From e8e95aa06672a4fe96dedde32def31a2bcbbe020 Mon Sep 17 00:00:00 2001
From: Scott Staniewicz <scott.j.staniewicz@jpl.nasa.gov>
Date: Fri, 29 Aug 2025 18:19:05 -0400
Subject: [PATCH] Use `pinv` to solve for the cumulative displacement

---
 src/opera_utils/disp/_rebase.py | 128 +++++++++++++++++++++++---------
 1 file changed, 92 insertions(+), 36 deletions(-)

diff --git a/src/opera_utils/disp/_rebase.py b/src/opera_utils/disp/_rebase.py
index da913e5b..3c2f7e66 100644
--- a/src/opera_utils/disp/_rebase.py
+++ b/src/opera_utils/disp/_rebase.py
@@ -4,11 +4,15 @@
 from collections.abc import Sequence
 from datetime import datetime
 from enum import Enum
+from typing import TypeVar
 
+import dask.array
 import numpy as np
 import pandas as pd
 import xarray as xr
 
+from opera_utils._helpers import flatten
+
 from ._utils import _clamp_chunk_dict
 
 logger = logging.getLogger("opera_utils")
@@ -17,6 +21,8 @@
     "create_rebased_displacement",
 ]
 
+T = TypeVar("T")
+
 
 class NaNPolicy(str, Enum):
     """Policy for handling NaN values in rebase_timeseries."""

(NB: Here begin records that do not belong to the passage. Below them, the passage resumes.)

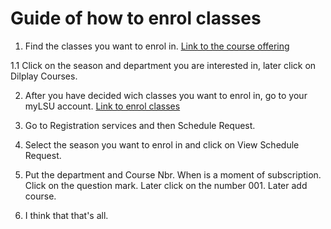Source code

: # Guide of how to enrol classes

1. Find the classes you want to enrol in.
[Link to the course offering](https://appl101.lsu.edu/booklet2.nsf/mainframeset)

1.1 Click on the season and department you are interested in, later click on Dilplay Courses.

2. After you have decided wich classes you want to enrol in, go to your myLSU account.
[Link to enrol classes](https://mylsu.apps.lsu.edu/LSU/Welcome)

3. Go to Registration services and then Schedule Request.
4. Select the season you want to enrol in and click on View Schedule Request.
5. Put the department and Course Nbr. When is a moment of subscription. Click on the question mark. Later click on the number 001. Later add course.
6. I think that that's all.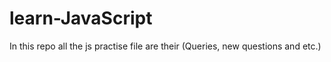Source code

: # learn-JavaScript
In this repo all the js practise file are their (Queries, new questions and etc.)
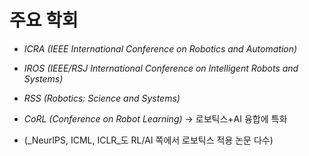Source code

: # **주요 학회**

- _ICRA (IEEE International Conference on Robotics and Automation)_
    
- _IROS (IEEE/RSJ International Conference on Intelligent Robots and Systems)_
    
- _RSS (Robotics: Science and Systems)_
    
- _CoRL (Conference on Robot Learning)_ → 로보틱스+AI 융합에 특화
    
- (_NeurIPS, ICML, ICLR_도 RL/AI 쪽에서 로보틱스 적용 논문 다수)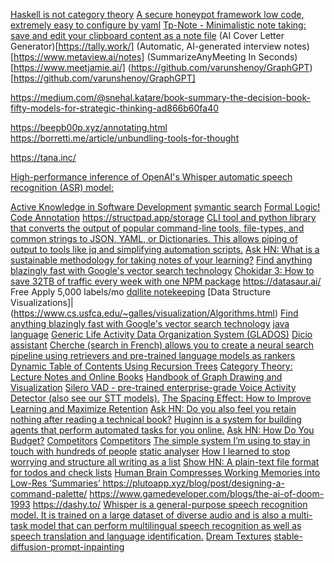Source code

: [Haskell is not category theory](https://pema.dev/2023/02/01/haskell-not-ct/)
[A secure honeypot framework low code, extremely easy to configure by yaml](https://github.com/mariocandela/beelzebub)
[Tp-Note - Minimalistic note taking: save and edit your clipboard content as a note file](https://blog.getreu.net/projects/tp-note/)
(AI Cover Letter Generator)[https://tally.work/]
(Automatic, AI-generated interview notes)[https://www.metaview.ai/notes]
(SummarizeAnyMeeting In Seconds)[https://www.meetjamie.ai/]
(https://github.com/varunshenoy/GraphGPT)[https://github.com/varunshenoy/GraphGPT]

https://medium.com/@snehal.katare/book-summary-the-decision-book-fifty-models-for-strategic-thinking-ad866b60fa40

https://beepb00p.xyz/annotating.html
https://borretti.me/article/unbundling-tools-for-thought

https://tana.inc/

[High-performance inference of OpenAI's Whisper automatic speech recognition (ASR) model:](https://github.com/ggerganov/whisper.cpp)

[Active Knowledge in Software Development](https://stayrelevant.globant.com/en/technology/agile-delivery/active-knowledge-in-software-development/)
[symantic search](https://sachaarbonel.medium.com/how-to-build-a-semantic-search-engine-in-rust-e96e6378cfd9)
[Formal Logic!](https://www.fecundity.com/logic/download.html)
[Code Annotation](https://github.com/thamara/vscode-code-annotation)
https://structpad.app/storage
[CLI tool and python library that converts the output of popular command-line tools, file-types, and common strings to JSON, YAML, or Dictionaries. This allows piping of output to tools like jq and simplifying automation scripts.](https://kellyjonbrazil.github.io/jc/)
[Ask HN: What is a sustainable methodology for taking notes of your learning?](https://news.ycombinator.com/item?id=32211734)
[Find anything blazingly fast with Google's vector search technology](https://cloud.google.com/blog/topics/developers-practitioners/find-anything-blazingly-fast-googles-vector-search-technology)
[Chokidar 3: How to save 32TB of traffic every week with one NPM package](https://paulmillr.com/posts/chokidar-3-save-32tb-of-traffic/)
https://datasaur.ai/ Free Apply 5,000 labels/mo
[dqllite notekeeping](https://epilys.github.io/bibliothecula/notekeeping.html)
[Data Structure Visualizations]|(https://www.cs.usfca.edu/~galles/visualization/Algorithms.html)
[Find anything blazingly fast with Google's vector search technology](https://cloud.google.com/blog/topics/developers-practitioners/find-anything-blazingly-fast-googles-vector-search-technology)
[java language](https://advancedweb.hu/new-language-features-since-java-8-to-17/)
[Generic Life Activity Data Organization System (GLADOS)](https://github.com/kaustubh-karkare/glados)
[Dicio assistant](https://github.com/Stypox/dicio-android)
[Cherche (search in French) allows you to create a neural search pipeline using retrievers and pre-trained language models as rankers](https://github.com/raphaelsty/cherche)
[Dynamic Table of Contents Using Recursion Trees](https://ryan-schachte.com/posts/dynamic-table-of-contents-using-recursion-trees)
[Category Theory: Lecture Notes and Online Books](https://www.logicmatters.net/categories/)
[Handbook of Graph Drawing and Visualization](https://cs.brown.edu/people/rtamassi/gdhandbook/)
[Silero VAD - pre-trained enterprise-grade Voice Activity Detector (also see our STT models).](https://github.com/snakers4/silero-vad)
[The Spacing Effect: How to Improve Learning and Maximize Retention](https://fs.blog/spacing-effect/)
[Ask HN: Do you also feel you retain nothing after reading a technical book?](https://news.ycombinator.com/item?id=30047138)
[Huginn is a system for building agents that perform automated tasks for you online.](https://github.com/huginn/huginn)
[Ask HN: How Do You Budget?](https://news.ycombinator.com/item?id=30052504)
[Competitors](https://windi.app/)
[Competitors](https://github.com/Roznoshchik/Lurnby)
[The simple system I’m using to stay in touch with hundreds of people](https://jakobgreenfeld.com/stay-in-touch)
[static analyser](https://fbinfer.com/)
[How I learned to stop worrying and structure all writing as a list](https://dynomight.net/lists/)
[Show HN: A plain-text file format for todos and check lists](https://news.ycombinator.com/item?id=30879327)
[Human Brain Compresses Working Memories into Low-Res ‘Summaries’
](https://directorsblog.nih.gov/2022/04/12/human-brain-compresses-working-memories-into-low-res-summaries/)
https://plutoapp.xyz/blog/post/designing-a-command-palette/
https://www.gamedeveloper.com/blogs/the-ai-of-doom-1993
https://dashy.to/
[Whisper is a general-purpose speech recognition model. It is trained on a large dataset of diverse audio and is also a multi-task model that can perform multilingual speech recognition as well as speech translation and language identification.](https://github.com/openai/whisper)
[Dream Textures](https://github.com/carson-katri/dream-textures)
[stable-diffusion-prompt-inpainting](https://github.com/amrrs/stable-diffusion-prompt-inpainting)
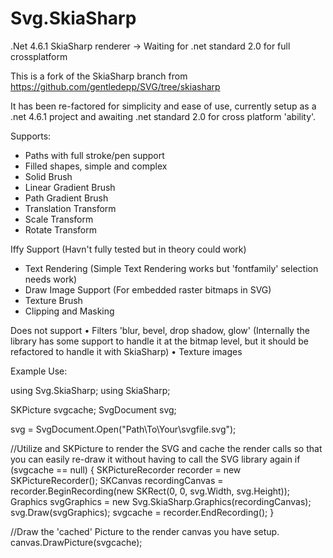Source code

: # Svg.SkiaSharp
.Net 4.6.1 SkiaSharp renderer -> Waiting for .net standard 2.0 for full crossplatform

This is a fork of the SkiaSharp branch from https://github.com/gentledepp/SVG/tree/skiasharp 

It has been re-factored for simplicity and ease of use, currently setup as a .net 4.6.1 project and awaiting .net standard 2.0 for cross platform 'ability'.


Supports:
* Paths with full stroke/pen support
* Filled shapes, simple and complex
* Solid Brush
* Linear Gradient Brush
* Path Gradient Brush
* Translation Transform
* Scale Transform
* Rotate Transform

Iffy Support (Havn't fully tested but in theory could work)
* Text Rendering (Simple Text Rendering works but 'fontfamily' selection needs work)
* Draw Image Support (For embedded raster bitmaps in SVG)
* Texture Brush
* Clipping and Masking

Does not support
• Filters 'blur, bevel, drop shadow, glow' (Internally the library has some support to handle it at the bitmap level, but it should be refactored to handle it with SkiaSharp)
• Texture images

Example Use:

using Svg.SkiaSharp; 
using SkiaSharp; 

SKPicture svgcache; 
SvgDocument svg;

svg = SvgDocument.Open("Path\\To\\Your\\svgfile.svg");

//Utilize and SKPicture to render the SVG and cache the render calls so that you can easily re-draw it without having to call the SVG library again
if (svgcache == null)
{
	SKPictureRecorder recorder = new SKPictureRecorder();
	SKCanvas recordingCanvas = recorder.BeginRecording(new SKRect(0, 0, svg.Width, svg.Height));
	Graphics svgGraphics = new Svg.SkiaSharp.Graphics(recordingCanvas);
	svg.Draw(svgGraphics);
	svgcache = recorder.EndRecording();
}

//Draw the 'cached' Picture to the render canvas you have setup. 
canvas.DrawPicture(svgcache);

@@ -76,15 +82,26 @@ def create_rebased_displacement(
     }
     process_chunks = _clamp_chunk_dict(process_chunks, da_displacement.shape)
 
-    # Make the map_blocks-compatible function to accumulate the displacement
     def process_block(arr: xr.DataArray) -> xr.DataArray:
-        out = rebase_timeseries(
-            arr.to_numpy(), reference_datetimes, nan_policy=nan_policy
+        return xr.DataArray(
+            rebase_timeseries(
+                arr.to_numpy(),
+                reference_dates=reference_datetimes,
+                secondary_dates=da_displacement.time,
+                nan_policy=nan_policy,
+            ),
+            coords=arr.coords,
+            dims=arr.dims,
         )
-        return xr.DataArray(out, coords=arr.coords, dims=arr.dims)
+
+    d_chunked = da_displacement.chunk(process_chunks)
+    template = xr.DataArray(
+        data=dask.array.empty_like(d_chunked),
+        coords=da_displacement.coords,
+    )
 
     # Process the dataset in blocks
-    rebased_da = da_displacement.chunk(process_chunks).map_blocks(process_block)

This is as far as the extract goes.